» Required action: Below are some records; quote exactly the lines from the one that contains "What's important here" through the one that contains "In planning and", inclusive, and no others.

» Data extracts:

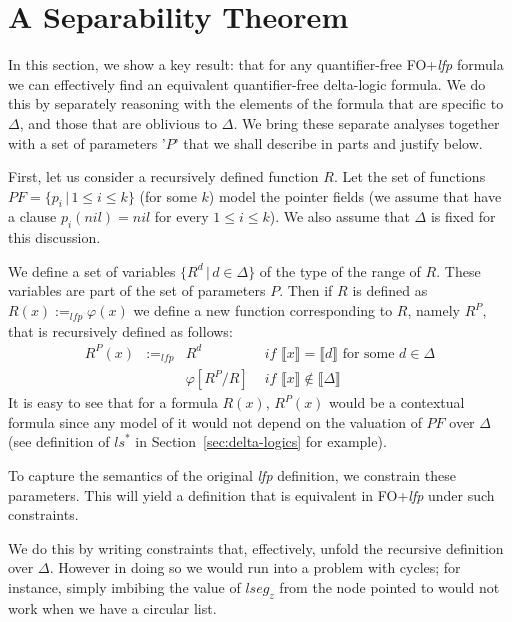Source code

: 	\section{A Separability Theorem}
\label{sec:separability}
In this section, we show a key result: that for any quantifier-free FO+\textit{lfp} formula we can effectively find an equivalent quantifier-free delta-logic formula. We do this by separately reasoning with the elements of the formula that are specific to $\Delta{}$, and those that are oblivious to $\Delta{}$. We bring these separate analyses together with a set of parameters '$P$' that we shall describe in parts and justify below.

First, let us consider a recursively defined function $R$. Let the set of functions $PF = \{ p_i \,|\, 1 \leq{} i \leq{} k \}$ (for some $k$) model the pointer fields (we assume that have a clause $p_i(nil) = nil$ for every $1 \leq{} i \leq{} k$). We also assume that $\Delta{}$ is fixed for this discussion.

We define a set of variables $\{R^{d}\,|\, d \in{} \Delta{} \}$ of the type of the range of $R$. These variables are part of the set of parameters $P$. Then if $R$ is defined as $R(x) :=_\textit{lfp} \varphi{}(x)$ we define a new function corresponding to $R$, namely $R^{P}$, that is recursively defined as follows:
\begin{align}
R^{P}(x) & :=_\textit{lfp} & R^{d} & \textit{ if } \llbracket{}x\rrbracket{} = \llbracket{} d \rrbracket{} \textrm{ for some } d \in{}\Delta{}\tag{delta case}\\
& & \varphi{}[R^{P}/R] & \textit{ if } \llbracket{}x\rrbracket{} \notin{} \llbracket{}\Delta{}\rrbracket{} \tag{recursive case}
\end{align}  
It is easy to see that for a formula $R(x)$, $R^{P}(x)$ would be a contextual formula since any model of it would not depend on the valuation of $PF$ over $\Delta{}$ (see definition of $\textit{ls}^*$ in Section~\ref{sec:delta-logics} for example).

To capture the semantics of the original \textit{lfp} definition, we constrain these parameters. This will yield a definition that is equivalent in FO+\textit{lfp} under such constraints.

We do this by writing constraints that, effectively, unfold the recursive definition over $\Delta{}$. However in doing so we would run into a problem with cycles; for instance, simply imbibing the value of $\textit{lseg}_{z}$ from the node pointed to would not work when we have a circular list.

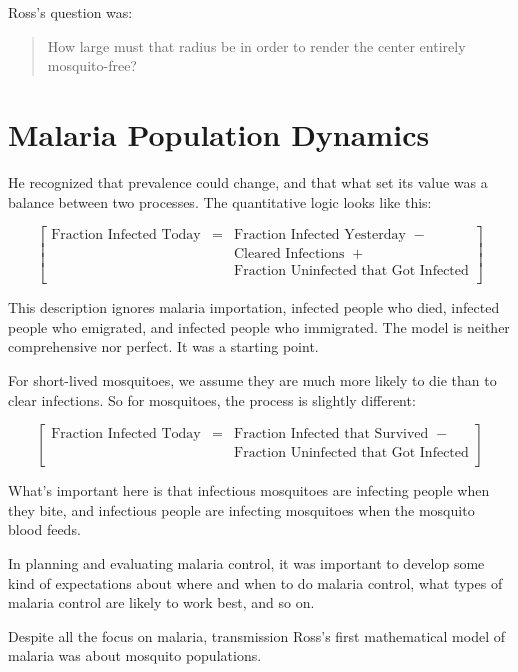 \documentclass[
]{book}
\begin{document}
Ross's question was:

\begin{quote}
How large must that radius be in order to render the center entirely mosquito-free?
\end{quote}

\section{Malaria Population Dynamics}\label{malaria-population-dynamics}

He recognized that prevalence could change, and that what set its value was a balance between two processes. The quantitative logic looks like this:

\[
\left[
\begin{array}{rcl}
\mbox{Fraction Infected Today} &=& \mbox{Fraction Infected Yesterday} \;\; -\\
&& \mbox{Cleared Infections} \;\; + \\
&& \mbox{Fraction Uninfected that Got Infected}\\
\end{array} \right]
\]

This description ignores malaria importation, infected people who died, infected people who emigrated, and infected people who immigrated. The model is neither comprehensive nor perfect. It was a starting point.

For short-lived mosquitoes, we assume they are much more likely to die than to clear infections. So for mosquitoes, the process is slightly different:

\[
\left[
\begin{array}{rcl}
\mbox{Fraction Infected Today} &=& \mbox{Fraction Infected that Survived} \;\; -\\
&& \mbox{Fraction Uninfected that Got Infected}\\
\end{array} \right]
\]

What's important here is that infectious mosquitoes are infecting people when they bite, and infectious people are infecting mosquitoes when the mosquito blood feeds.

In planning and evaluating malaria control, it was important to develop some kind of expectations about where and when to do malaria control, what types of malaria control are likely to work best, and so on.

Despite all the focus on malaria, transmission Ross's first mathematical model of malaria was about mosquito populations.
\end{document}
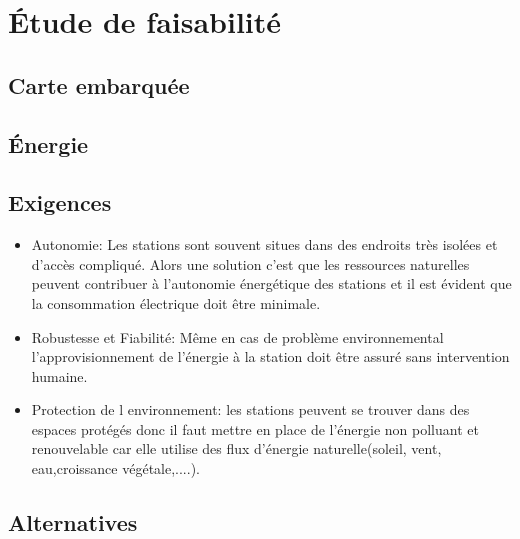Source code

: \section{Étude de faisabilité}

\subsection{Carte embarquée}

\subsection{Énergie}

\subsection{Exigences}
\begin{itemize}

\item Autonomie: Les stations sont souvent situes dans des endroits tr\`es isol\'{e}es et d'acc\`es compliqu\'e. Alors une solution c'est que les ressources naturelles peuvent contribuer  à l'autonomie \'energ\'{e}tique des stations et il est \'{e}vident que la consommation \'{e}lectrique doit \^etre minimale.

\smallskip \item Robustesse et Fiabilit\'{e}: Même en cas de probl\`eme environnemental l'approvisionnement de l'\'{e}nergie \`a la station doit \^etre assur\'{e} sans intervention humaine.

\smallskip \item Protection de l environnement: les stations peuvent se trouver dans des espaces prot\'{e}g\'{e}s donc il faut mettre en place de l'\'{e}nergie non polluant et renouvelable car elle utilise des flux d'\'{e}nergie naturelle(soleil, vent, eau,croissance v\'{e}g\'{e}tale,....).
\end{itemize}

\subsection{Alternatives}

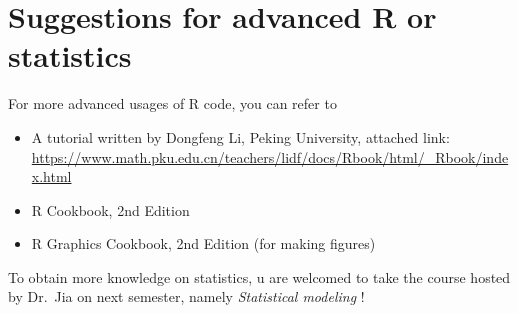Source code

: \documentclass{article}
\begin{document}
\hypertarget{suggestions-for-advanced-r-or-statistics}{%
\section{Suggestions for advanced R or
statistics}\label{suggestions-for-advanced-r-or-statistics}}

For more advanced usages of R code, you can refer to

\begin{itemize}
\tightlist
\item
  A tutorial written by Dongfeng Li, Peking University, attached link:
  \url{https://www.math.pku.edu.cn/teachers/lidf/docs/Rbook/html/_Rbook/index.html}
\item
  R Cookbook, 2nd Edition
\item
  R Graphics Cookbook, 2nd Edition (for making figures)
\end{itemize}

To obtain more knowledge on statistics, u are welcomed to take the
course hosted by Dr.~Jia on next semester, namely \emph{Statistical
modeling} !



\end{document}
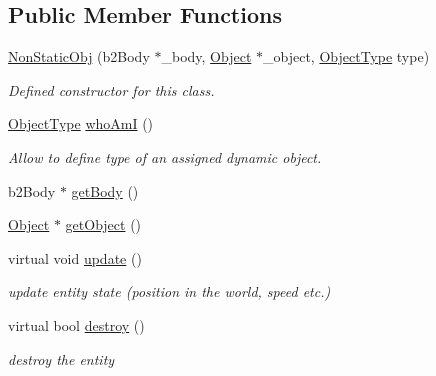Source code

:\subsection*{Public Member Functions}
\begin{DoxyCompactItemize}
\item 
\hyperlink{class_non_static_obj_a0295a381b988a0d0ab17eb3dcc229704}{Non\+Static\+Obj} (b2\+Body $\ast$\+\_\+body, \hyperlink{class_object}{Object} $\ast$\+\_\+object, \hyperlink{_non_static_obj_8h_a842c5e2e69277690b064bf363c017980}{Object\+Type} type)
\begin{DoxyCompactList}\small\item\em Defined constructor for this class. \end{DoxyCompactList}\item 
\hyperlink{_non_static_obj_8h_a842c5e2e69277690b064bf363c017980}{Object\+Type} \hyperlink{class_non_static_obj_a01e6db05d41ec62cb5c258b5069b083e}{who\+AmI} ()
\begin{DoxyCompactList}\small\item\em Allow to define type of an assigned dynamic object. \end{DoxyCompactList}\item 
b2\+Body $\ast$ \hyperlink{class_non_static_obj_a55713a3f848d7629176398333e84a015}{get\+Body} ()
\item 
\hyperlink{class_object}{Object} $\ast$ \hyperlink{class_non_static_obj_abdf0a375a987d99795bd298a1c84940c}{get\+Object} ()
\item 
\mbox{\label{class_non_static_obj_a6a67af264af5093665ca91273c9c6f34}} 
virtual void \hyperlink{class_non_static_obj_a6a67af264af5093665ca91273c9c6f34}{update} ()
\begin{DoxyCompactList}\small\item\em update entity state (position in the world, speed etc.) \end{DoxyCompactList}\item 
\mbox{\label{class_non_static_obj_a197ed3470e1a7b4f10b1e5567fdc5253}} 
virtual bool \hyperlink{class_non_static_obj_a197ed3470e1a7b4f10b1e5567fdc5253}{destroy} ()
\begin{DoxyCompactList}\small\item\em destroy the entity \end{DoxyCompactList}\end{DoxyCompactItemize}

» Written reply:
What's important here is that infectious mosquitoes are infecting people when they bite, and infectious people are infecting mosquitoes when the mosquito blood feeds.

In planning and evaluating malaria control, it was important to develop some kind of expectations about where and when to do malaria control, what types of malaria control are likely to work best, and so on.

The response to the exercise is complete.